You're joking, right? 

The guy's gotta be in his 70's and he still looked like he did in the 70's. Of course back in the 70's he kind of looked like he was in his 70's. 

I've been enjoying what I have seen of the show so far (the Police one was a hoot, and a bit of the Norah/Kris one, which was just ok IMO).

Pete


----------



## Pneumonic (Feb 14, 2008)

Sneaky said:


> You're joking, right?
> 
> The guy's gotta be in his 70's and he still looked like he did in the 70's. Of course back in the 70's he kind of looked like he was in his 70's.
> Pete


Hey, Pete.

I'm talking about his aging voice though, yeah, he looks very old too.


----------



## shoretyus (Jan 6, 2007)

GuitarsCanada said:


> I never knew until very recently that he was married to Diana Krall


Speaking of Diana did you hear her on Q? .. I am in love...and apparently she is totally in love with Elvis. The love triangle continues:smilie_flagge17:


----------



## RIFF WRATH (Jan 22, 2007)

finally something on tv that's interesting.........good show, but somehow there is no real format, if that makes sense........and having four musicians at one time was odd ........not as much insight??........looking forward to "sweet baby james".......


----------



## Rumble_b (Feb 14, 2006)

James was great!! I never really listened to him much in years but grew up listening to him. My parents were big fans and now I see why. Anyone know what guitar he was playing? It sounded amazing!

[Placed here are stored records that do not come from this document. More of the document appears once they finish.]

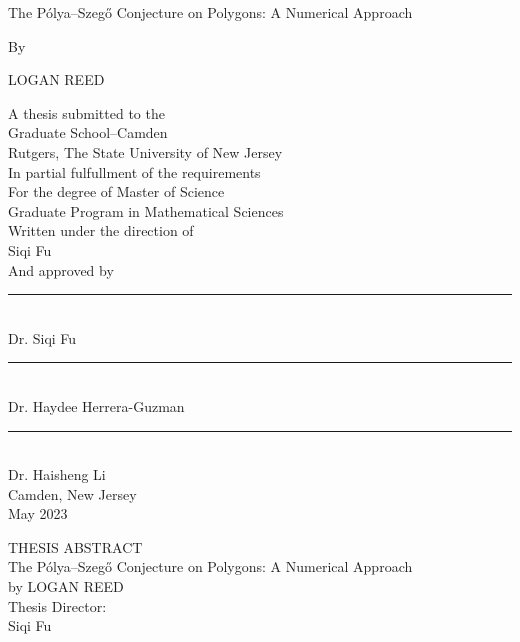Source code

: \documentclass[12pt]{report}
\numberwithin{definition}{section}
\begin{document}
  \doublespacing
  
\begin{titlepage}

   \begin{center}
      

      The Pólya–Szegő Conjecture on Polygons: A Numerical Approach

            
     
       By
              


      LOGAN REED

     
            
        A thesis submitted to the \\
       Graduate School–Camden\\
       Rutgers, The State University of New Jersey\\
       In partial fulfullment of the requirements\\
       For the degree of Master of Science\\
       Graduate Program in Mathematical Sciences \\
       Written under the direction of \\
       Siqi Fu\\
       And approved by \\
       \noindent\rule{4cm}{0.4pt}\\
       Dr. Siqi Fu\\
      \noindent\rule{4cm}{0.4pt}\\
       Dr. Haydee Herrera-Guzman\\
           \noindent\rule{4cm}{0.4pt}\\
       Dr. Haisheng Li\\

         \vspace{0.8cm}
       Camden, New Jersey\\
       May 2023
            
       \vspace{0.8cm}
     
  
        
            
   \end{center}
   
\end{titlepage}





  \begin{center}

\break
  THESIS ABSTRACT\\
 
      The Pólya–Szegő Conjecture on Polygons: A Numerical Approach \\
         by LOGAN REED\\
     
     Thesis Director: \\
     Siqi Fu
  \end {center}
\end{document}
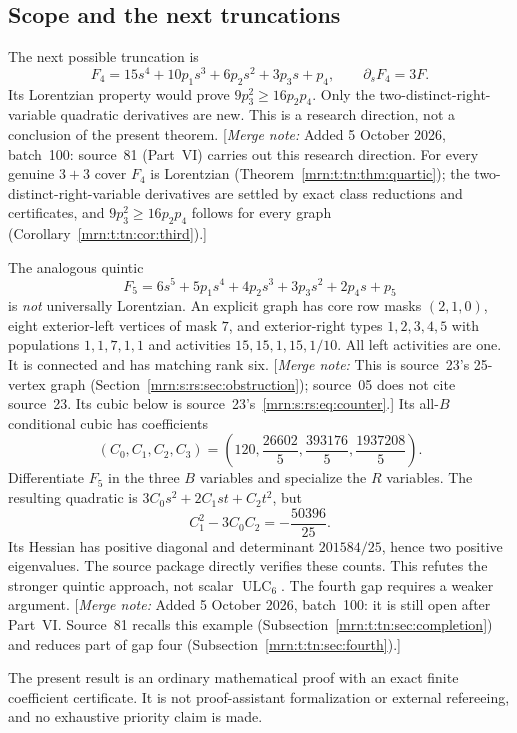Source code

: \documentclass[11pt,a4paper]{article}
\theoremstyle{remark}\newtheorem{remark}[theorem]{Remark}
\newcommand{\ULC}{\operatorname{ULC}}      %
\newcommand{\mnote}[1]{[\textit{Merge note:} #1]}
\begin{document}
\subsection{Scope and the next truncations}\label{mrn:s:sn:sec:scope}
The next possible truncation is
\[
 F_4=15s^4+10p_1s^3+6p_2s^2+3p_3s+p_4,\qquad
 \partial_sF_4=3F.
\]
Its Lorentzian property would prove $9p_3^2\ge16p_2p_4$.
Only the two-distinct-right-variable quadratic derivatives are new.
This is a research direction, not a conclusion of the present theorem.
\mnote{Added 5 October 2026, batch~100: source~81 (Part~VI) carries out this research direction.
For every genuine $3+3$ cover $F_4$ is Lorentzian
(Theorem~\ref{mrn:t:tn:thm:quartic}); the two-distinct-right-variable
derivatives are settled by exact class reductions and certificates, and
$9p_3^2\ge16p_2p_4$ follows for every graph
(Corollary~\ref{mrn:t:tn:cor:third}).}

The analogous quintic
\[
 F_5=6s^5+5p_1s^4+4p_2s^3+3p_3s^2+2p_4s+p_5
\]
is \emph{not} universally Lorentzian. An explicit graph has core row masks
$(2,1,0)$, eight exterior-left vertices of mask $7$, and exterior-right
types $1,2,3,4,5$ with populations $1,1,7,1,1$ and activities
$15,15,1,15,1/10$. All left activities are one. It is connected and has
matching rank six. \mnote{This is source~23's 25-vertex graph (Section~\ref{mrn:s:rs:sec:obstruction}); source~05 does not cite source~23. Its cubic below is source~23's~\eqref{mrn:s:rs:eq:counter}.} Its all-$B$ conditional cubic has coefficients
\[
 (C_0,C_1,C_2,C_3)=
 \left(120,\frac{26602}{5},\frac{393176}{5},\frac{1937208}{5}\right).
\]
Differentiate $F_5$ in the three $B$ variables and specialize the $R$ variables.
The resulting quadratic is $3C_0s^2+2C_1st+C_2t^2$, but
\[
 C_1^2-3C_0C_2=-\frac{50396}{25}.
\]
Its Hessian has positive diagonal and determinant $201584/25$, hence two
positive eigenvalues. The source package directly verifies these counts.
This refutes the stronger quintic approach, not scalar $\ULC_6$.
The fourth gap requires a weaker argument.
\mnote{Added 5 October 2026, batch~100: it is still open after Part~VI. Source~81 recalls this
example (Subsection~\ref{mrn:t:tn:sec:completion}) and reduces part of gap four
(Subsection~\ref{mrn:t:tn:sec:fourth}).}

The present result is an ordinary mathematical proof with an exact finite
coefficient certificate. It is not proof-assistant formalization or external
refereeing, and no exhaustive priority claim is made.

\end{document}
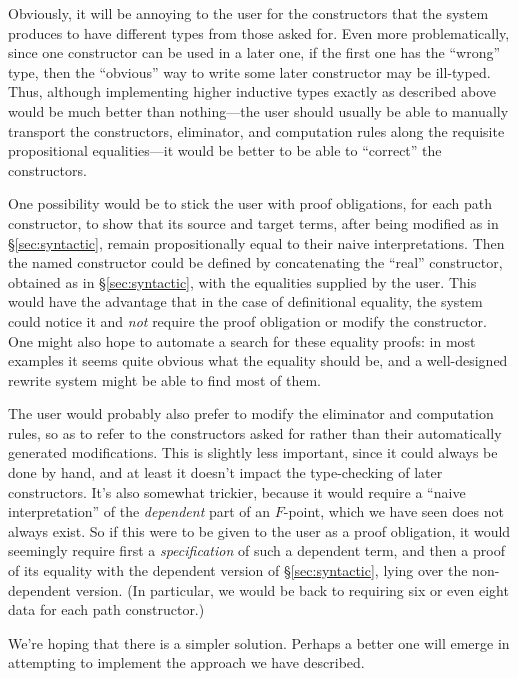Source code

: \documentclass{amsart}
\begin{document}
Obviously, it will be annoying to the user for the constructors that the system produces to have different types from those asked for.  Even more problematically, since one constructor can be used in a later one, if the first one has the ``wrong'' type, then the ``obvious'' way to write some later constructor may be ill-typed.  Thus, although implementing higher inductive types exactly as described above would be much better than nothing---the user should usually be able to manually transport the constructors, eliminator, and computation rules along the requisite propositional equalities---it would be better to be able to ``correct'' the constructors.

One possibility would be to stick the user with proof obligations, for each path constructor, to show that its source and target terms, after being modified as in \S\ref{sec:syntactic}, remain propositionally equal to their naive interpretations.  Then the named constructor could be defined by concatenating the ``real'' constructor, obtained as in \S\ref{sec:syntactic}, with the equalities supplied by the user.  This would have the advantage that in the case of definitional equality, the system could notice it and \emph{not} require the proof obligation or modify the constructor.  One might also hope to automate a search for these equality proofs: in most examples it seems quite obvious what the equality should be, and a well-designed rewrite system might be able to find most of them.

The user would probably also prefer to modify the eliminator and computation rules, so as to refer to the constructors asked for rather than their automatically generated modifications.  This is slightly less important, since it could always be done by hand, and at least it doesn't impact the type-checking of later constructors.  It's also somewhat trickier, because it would require a ``naive interpretation'' of the \emph{dependent} part of an $F$-point, which we have seen does not always exist.  So if this were to be given to the user as a proof obligation, it would seemingly require first a \emph{specification} of such a dependent term, and then a proof of its equality with the dependent version of \S\ref{sec:syntactic}, lying over the non-dependent version.  (In particular, we would be back to requiring six or even eight data for each path constructor.)

We're hoping that there is a simpler solution.  Perhaps a better one will emerge in attempting to implement the approach we have described.
\end{document}
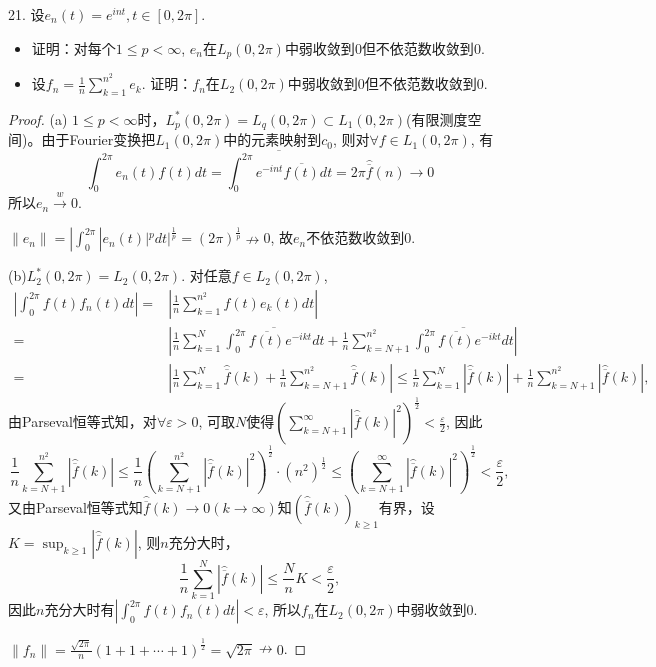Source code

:\documentclass[a4paper,8pt]{ctexart}\textwidth 140mm \textheight 216mm
\newcommand{\e}{\varepsilon}
\newcommand{\8}{\infty}
\begin{document}
21. 设$e_n(t)=e^{int},t\in[0,2\pi]$.
\begin{itemize}
	\item[(a)] 证明：对每个$1\leq p<\infty$, $e_n$在$L_p(0,2\pi)$中弱收敛到$0$但不依范数收敛到$0$.
	\item[(b)] 设$f_n=\frac{1}{n}\sum_{k=1}^{n^2}e_k$. 证明：$f_n$在$L_2(0,2\pi)$中弱收敛到$0$但不依范数收敛到$0$.
\end{itemize}
\begin{proof}
	(a) $1\leq p<\infty$时，$L_p^*(0,2\pi)=L_q(0,2\pi)\subset L_1(0,2\pi)$(有限测度空间)。由于Fourier变换把$L_1(0,2\pi)$中的元素映射到$c_0$, 则对$\forall f\in L_1(0,2\pi)$, 有
	\begin{equation*}
	\int_0^{2\pi} e_n(t)f(t)dt=\overline{\int_0^{2\pi}e^{-int}\overline{f(t)}dt}=2\pi\hat{\overline{f}}(n)\to 0
	\end{equation*}
	所以$e_n\stackrel{w}{\to} 0$. 
	
	$\|e_n\|=|\int_0^{2\pi}|e_n(t)|^pdt|^{\frac{1}{p}}=(2\pi)^{\frac{1}{p}}\nrightarrow 0$, 故$e_n$不依范数收敛到0.
	
	(b)$L_2^*(0,2\pi)=L_2(0,2\pi)$. 对任意$f\in L_2(0,2\pi)$, 
	\begin{equation*}
	\begin{split}
	|\int_0^{2\pi}f(t)f_n(t)dt|=&|\frac{1}{n}\sum_{k=1}^{n^2}f(t)e_k(t)dt|\\
	=&\left|\frac{1}{n}\sum_{k=1}^N\overline{\int_{0}^{2\pi}\overline{f(t)}e^{-ikt}dt}+\frac{1}{n}\sum_{k=N+1}^{n^2}\overline{\int_{0}^{2\pi}\overline{f(t)}e^{-ikt}dt}\right|\\
	=&\left|\frac{1}{n}\sum_{k=1}^N\hat{\overline{f}}(k)+\frac{1}{n}\sum_{k=N+1}^{n^2}\hat{\overline{f}}(k)\right|\leq \frac{1}{n}\sum_{k=1}^N|\hat{\overline{f}}(k)|+\frac{1}{n}\sum_{k=N+1}^{n^2}|\hat{\overline{f}}(k)|,
	\end{split}
	\end{equation*}
	由Parseval恒等式知，对$\forall \e>0$, 可取$N$使得$(\sum_{k=N+1}^{\infty}|\hat{\overline{f}}(k)|^2)^{\frac{1}{2}}<\frac{\e}{2}$, 因此
	$$\frac{1}{n}\sum_{k=N+1}^{n^2}|\hat{\overline{f}}(k)|\leq \frac{1}{n}(\sum_{k=N+1}^{n^2}|\hat{\overline{f}}(k)|^2)^{\frac{1}{2}}\cdot(n^2)^{\frac{1}{2}}\leq(\sum_{k=N+1}^{\infty}|\hat{\overline{f}}(k)|^2)^{\frac{1}{2}}<\frac{\e}{2},$$
	又由Parseval恒等式知$\hat{\overline{f}}(k)\to 0(k\to\infty)$知$(\hat{\overline{f}}(k))_{k\geq 1}$有界，设$K=\sup_{k\geq 1}|\hat{\overline{f}}(k)|$, 则$n$充分大时，
	$$\frac{1}{n}\sum_{k=1}^N|\hat{\overline{f}}(k)|\leq \frac{N}{n}K<\frac{\e}{2},$$
	因此$n$充分大时有$|\int_0^{2\pi}f(t)f_n(t)dt|<\e$, 所以$f_n$在$L_2(0,2\pi)$中弱收敛到$0$. 
	
	$\|f_n\|=\frac{\sqrt{2\pi}}{n}(1+1+\cdots+1)^{\frac{1}{2}}=\sqrt{2\pi}\nrightarrow0$.
\end{proof}
\end{document}
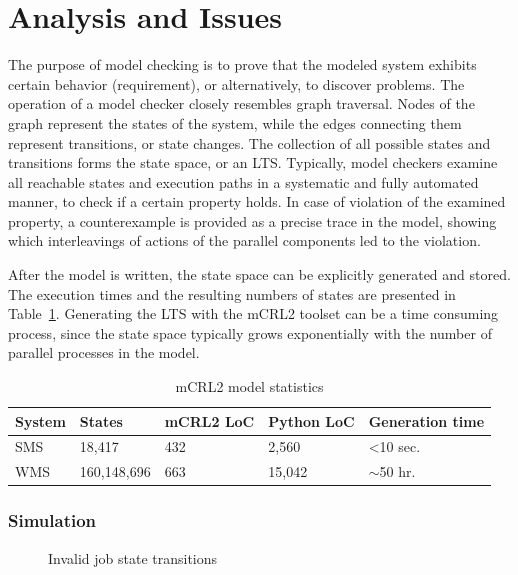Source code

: \documentclass[10pt,conference]{IEEEtran}
\begin{document}
\section{Analysis and Issues}
\label{sec:Section_4}
The purpose of model checking is to prove that the modeled system
exhibits certain behavior (requirement), or alternatively, to discover problems. 
The operation of a model checker closely resembles graph traversal.
Nodes of the graph represent the states of the system, while the edges
connecting them represent transitions, or state changes. The collection of 
all possible states and transitions forms the state space, or an LTS.
Typically, model checkers
examine all reachable states and execution paths in a systematic and 
fully automated manner, to check if a certain property holds.
In case of violation of the examined property, a counterexample is 
provided as a precise trace in the model, showing which interleavings
of actions of the parallel components led to the violation.

After the model is written, the state space can be 
explicitly generated and stored. 
The execution times and the resulting numbers of states are
presented in Table~\ref{mcrl2Stats}.
Generating the LTS with the mCRL2 toolset can be a time consuming process,
since the state space typically grows exponentially with the number of parallel processes in the model.
\begin{table}[h!]
\caption{mCRL2 model statistics}
\label{mcrl2Stats}
  \centering
  \begin{tabular}[0.7\textwidth]{ | p{0.8cm} || l | p{0.8cm} | p{0.7cm} | p{1.2cm} | }
    \hline
  \rowcolor[gray]{0.9}
   System & States & mCRL2 LoC & Python LoC & Generation time \\ \hline\hline
   SMS & 18,417 & 432 & 2,560 & \textless 10 sec. \\ \hline
   WMS & 160,148,696 & 663 & 15,042 & $\sim$50 hr. \\
    \hline
  \end{tabular}
\vspace{-10 pt}
\end{table}
\setcounter{subsubsection}{0}
\subsubsection{Simulation}
\begin{figure}[tp!]
  \centering
  \hfill
  \caption{Invalid job state transitions}
  \label{fig:Simulator-job-trace}
\vspace{-8 pt}
\end{figure}
\end{document}
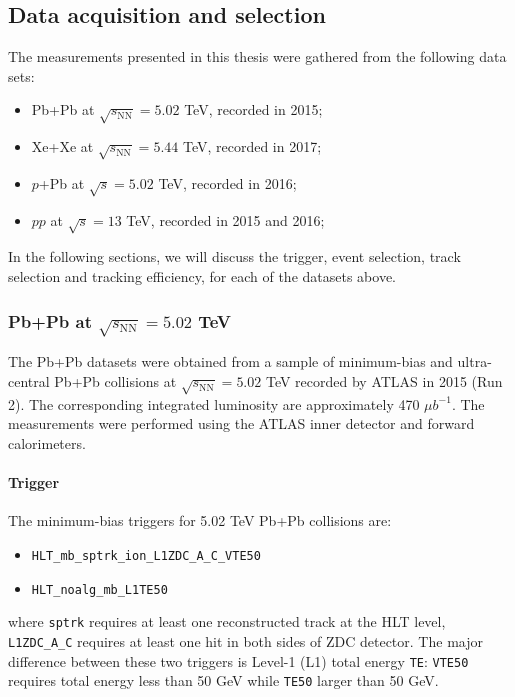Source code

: \subsection{Data acquisition and selection}

The measurements presented in this thesis were gathered from the following data sets:
\begin{itemize}
\item Pb+Pb at $\sqrt{s_\text{NN}}=5.02$ TeV, recorded in 2015;
\item Xe+Xe at $\sqrt{s_\text{NN}}=5.44$ TeV, recorded in 2017;
\item $p$+Pb at $\sqrt{s}=5.02$ TeV, recorded in 2016;
\item $pp$ at $\sqrt{s}=13$ TeV, recorded in 2015 and 2016;
\end{itemize}
In the following sections, we will discuss the trigger, event selection, track selection and tracking efficiency, for each of the datasets above.



\subsubsection{Pb+Pb at $\sqrt{s_\text{NN}}=5.02$ TeV}

The Pb+Pb datasets were obtained from a sample of minimum-bias and ultra-central Pb+Pb collisions at $\sqrt{s_\text{NN}}=5.02$ TeV recorded by ATLAS in 2015 (Run 2). The corresponding integrated luminosity are approximately 470 $\mu b^{-1}$. The measurements were performed using the ATLAS inner detector and forward calorimeters.



\paragraph{Trigger}

The minimum-bias triggers for 5.02 TeV Pb+Pb collisions are:
\begin{itemize}
\item \verb|HLT_mb_sptrk_ion_L1ZDC_A_C_VTE50|
\item \verb|HLT_noalg_mb_L1TE50|
\end{itemize}
where \verb|sptrk| requires at least one reconstructed track at the HLT level, \verb|L1ZDC_A_C| requires at least one hit in both sides of ZDC detector. The major difference between these two triggers is Level-1 (L1) total energy \verb|TE|: \verb|VTE50| requires total energy less than 50 GeV while \verb|TE50| larger than 50 GeV.

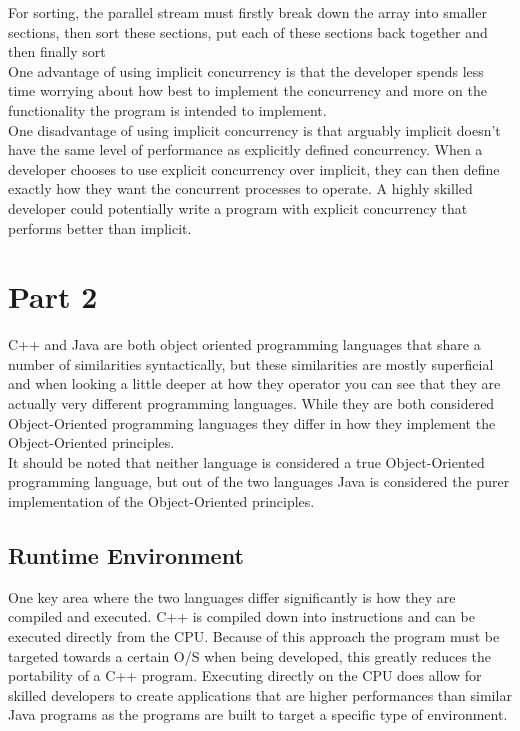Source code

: \documentclass[11pt]{article}  %
\theoremstyle{definition}
\theoremstyle{remark}
\begin{document}
 For sorting, the parallel stream must  firstly break down the array into smaller sections, then sort these sections, put each of these sections back together and then finally sort \\

 One advantage of using implicit concurrency is that the developer spends less time worrying about how best to implement the concurrency and more on the functionality the program is intended to implement.\\

One disadvantage of using implicit concurrency is that arguably implicit doesn't have the same level of performance as explicitly defined concurrency. When a developer chooses to use explicit concurrency over implicit, they can then define exactly how they want the concurrent processes to operate. A highly skilled developer could potentially write a program with explicit concurrency that performs better than implicit.\\



\section{Part 2}\label{s:intro}

C++ and Java are both object oriented programming languages that share a number of similarities syntactically, but these similarities are mostly superficial and when looking a little deeper at how they operator you can see that they are actually very different programming languages. While they are both considered Object-Oriented programming languages they differ in how they implement the Object-Oriented principles.\\

It should be noted that neither language is considered a true Object-Oriented programming language, but out of the two languages Java is considered the purer implementation of the Object-Oriented principles.\\


\subsection{Runtime Environment}\label{ss:back}

One key area where the two languages differ significantly is how they are compiled and executed. C++ is compiled down into instructions and can be executed directly from the CPU. Because of this approach the program must be targeted towards a certain O/S when being developed, this greatly reduces the portability of a C++ program.  Executing directly on the CPU does allow for skilled developers to create applications that are higher performances than similar Java programs as the programs are built to target a specific type of environment.  \\
\end{document}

*edit* Looks like it was an Olson. http://www.olsonguitars.com/taylor.html


----------



## Milkman (Feb 2, 2006)

James Taylor is one of my favourite writers. I also love his guitar style. Very smooth.


Sweet Baby James was.......




sweet


----------



## fraser (Feb 24, 2007)

Pneumonic said:


> Hey, Pete.
> 
> I'm talking about his aging voice though, yeah, he looks very old too.


his voice hasnt changed since the 70s either lol. but thats him- hes great in his own way



> Speaking of Diana did you hear her on Q? .. I am in love...and apparently she is totally in love with Elvis. The love triangle continues


pat- better make that a love rectangle, or a square. watch it buddy.:smile:


----------



## Milkman (Feb 2, 2006)

fraser said:


> his voice hasnt changed since the 70s either lol. but thats him- hes great in his own way
> 
> 
> 
> pat- better make that a love rectangle, or a square. watch it buddy.:smile:


Really. You think Elvis is that hot?



Kidding. I love Elvis. Personally when people say "Elvis" he's the one I think of.

I can think of several songs he's written that are absolutely beautiful.


Krall is nice too.


----------



## Kenmac (Jan 24, 2007)

Just a bump up to let you know that next week is going to be the season finale of Spectacle and the guest is Smokey Robinson. I've been enjoying this series and I hear there will be a season two.


----------